- [DATA TO EXAMINE]
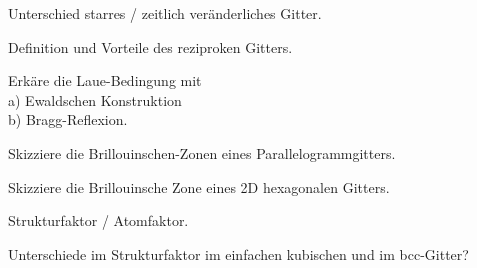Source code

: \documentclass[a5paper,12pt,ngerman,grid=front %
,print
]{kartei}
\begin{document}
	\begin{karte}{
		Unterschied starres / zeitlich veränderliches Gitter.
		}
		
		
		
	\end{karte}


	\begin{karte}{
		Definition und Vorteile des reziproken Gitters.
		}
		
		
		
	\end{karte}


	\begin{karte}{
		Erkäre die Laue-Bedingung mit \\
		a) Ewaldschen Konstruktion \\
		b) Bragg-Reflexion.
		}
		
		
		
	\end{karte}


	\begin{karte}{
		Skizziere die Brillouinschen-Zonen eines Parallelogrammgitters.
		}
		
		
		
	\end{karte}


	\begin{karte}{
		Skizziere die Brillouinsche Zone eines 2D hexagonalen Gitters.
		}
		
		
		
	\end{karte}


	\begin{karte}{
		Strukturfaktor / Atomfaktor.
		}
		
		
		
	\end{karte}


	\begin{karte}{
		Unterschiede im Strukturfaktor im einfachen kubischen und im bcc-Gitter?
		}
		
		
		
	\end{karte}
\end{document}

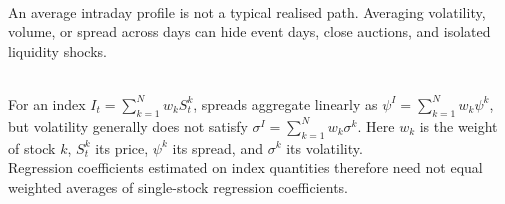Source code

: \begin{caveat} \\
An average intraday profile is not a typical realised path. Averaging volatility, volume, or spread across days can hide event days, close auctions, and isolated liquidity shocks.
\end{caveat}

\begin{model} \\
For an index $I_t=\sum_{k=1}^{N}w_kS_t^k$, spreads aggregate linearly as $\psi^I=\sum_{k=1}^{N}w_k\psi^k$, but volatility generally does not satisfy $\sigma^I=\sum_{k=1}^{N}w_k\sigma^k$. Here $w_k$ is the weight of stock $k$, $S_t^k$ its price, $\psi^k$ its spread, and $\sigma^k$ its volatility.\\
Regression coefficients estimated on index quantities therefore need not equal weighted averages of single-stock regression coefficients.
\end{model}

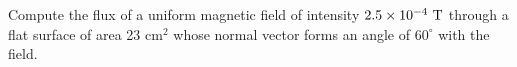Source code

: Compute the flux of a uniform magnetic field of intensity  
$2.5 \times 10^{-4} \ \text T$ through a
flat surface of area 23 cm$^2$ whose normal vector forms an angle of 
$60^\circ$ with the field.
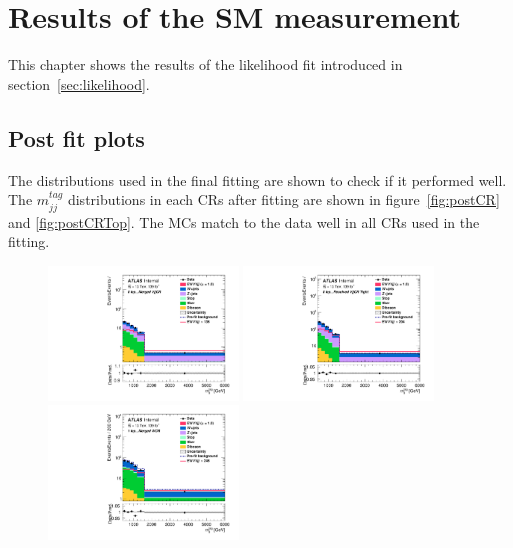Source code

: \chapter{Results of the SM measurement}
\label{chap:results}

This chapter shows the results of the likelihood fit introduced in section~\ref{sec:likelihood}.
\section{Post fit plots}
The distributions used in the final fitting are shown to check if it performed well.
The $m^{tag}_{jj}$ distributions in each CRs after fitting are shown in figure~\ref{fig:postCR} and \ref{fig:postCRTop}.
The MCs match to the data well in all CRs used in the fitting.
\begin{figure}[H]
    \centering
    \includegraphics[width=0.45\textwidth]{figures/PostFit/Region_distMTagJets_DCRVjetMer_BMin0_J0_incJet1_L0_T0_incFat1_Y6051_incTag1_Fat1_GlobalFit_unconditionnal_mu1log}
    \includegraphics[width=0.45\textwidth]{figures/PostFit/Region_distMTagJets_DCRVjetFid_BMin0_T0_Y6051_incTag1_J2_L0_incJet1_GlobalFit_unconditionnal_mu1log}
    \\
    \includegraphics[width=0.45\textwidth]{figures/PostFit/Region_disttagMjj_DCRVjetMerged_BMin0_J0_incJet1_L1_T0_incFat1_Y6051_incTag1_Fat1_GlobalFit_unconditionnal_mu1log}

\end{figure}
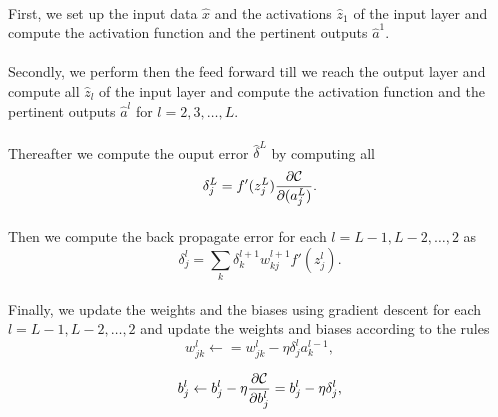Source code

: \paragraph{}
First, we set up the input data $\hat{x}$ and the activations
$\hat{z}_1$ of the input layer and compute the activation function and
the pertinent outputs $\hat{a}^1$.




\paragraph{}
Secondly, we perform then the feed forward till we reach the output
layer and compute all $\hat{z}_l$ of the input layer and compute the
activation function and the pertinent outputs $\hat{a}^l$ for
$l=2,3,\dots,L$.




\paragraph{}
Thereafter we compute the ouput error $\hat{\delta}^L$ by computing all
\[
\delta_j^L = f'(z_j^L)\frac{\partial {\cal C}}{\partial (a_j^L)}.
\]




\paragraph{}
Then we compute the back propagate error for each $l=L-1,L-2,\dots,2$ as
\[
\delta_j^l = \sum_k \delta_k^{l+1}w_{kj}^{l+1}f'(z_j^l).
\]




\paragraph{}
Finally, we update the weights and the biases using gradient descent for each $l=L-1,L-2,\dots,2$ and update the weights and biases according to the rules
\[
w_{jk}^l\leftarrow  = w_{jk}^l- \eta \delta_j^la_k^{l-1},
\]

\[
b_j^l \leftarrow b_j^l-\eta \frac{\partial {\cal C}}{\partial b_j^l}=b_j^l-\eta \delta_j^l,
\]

- [TASK TO CARRY OUT] Go through the records above. Copy each line in which the string "function" appears.

- [WRITTEN ANSWER]
$\hat{z}_1$ of the input layer and compute the activation function and
activation function and the pertinent outputs $\hat{a}^l$ for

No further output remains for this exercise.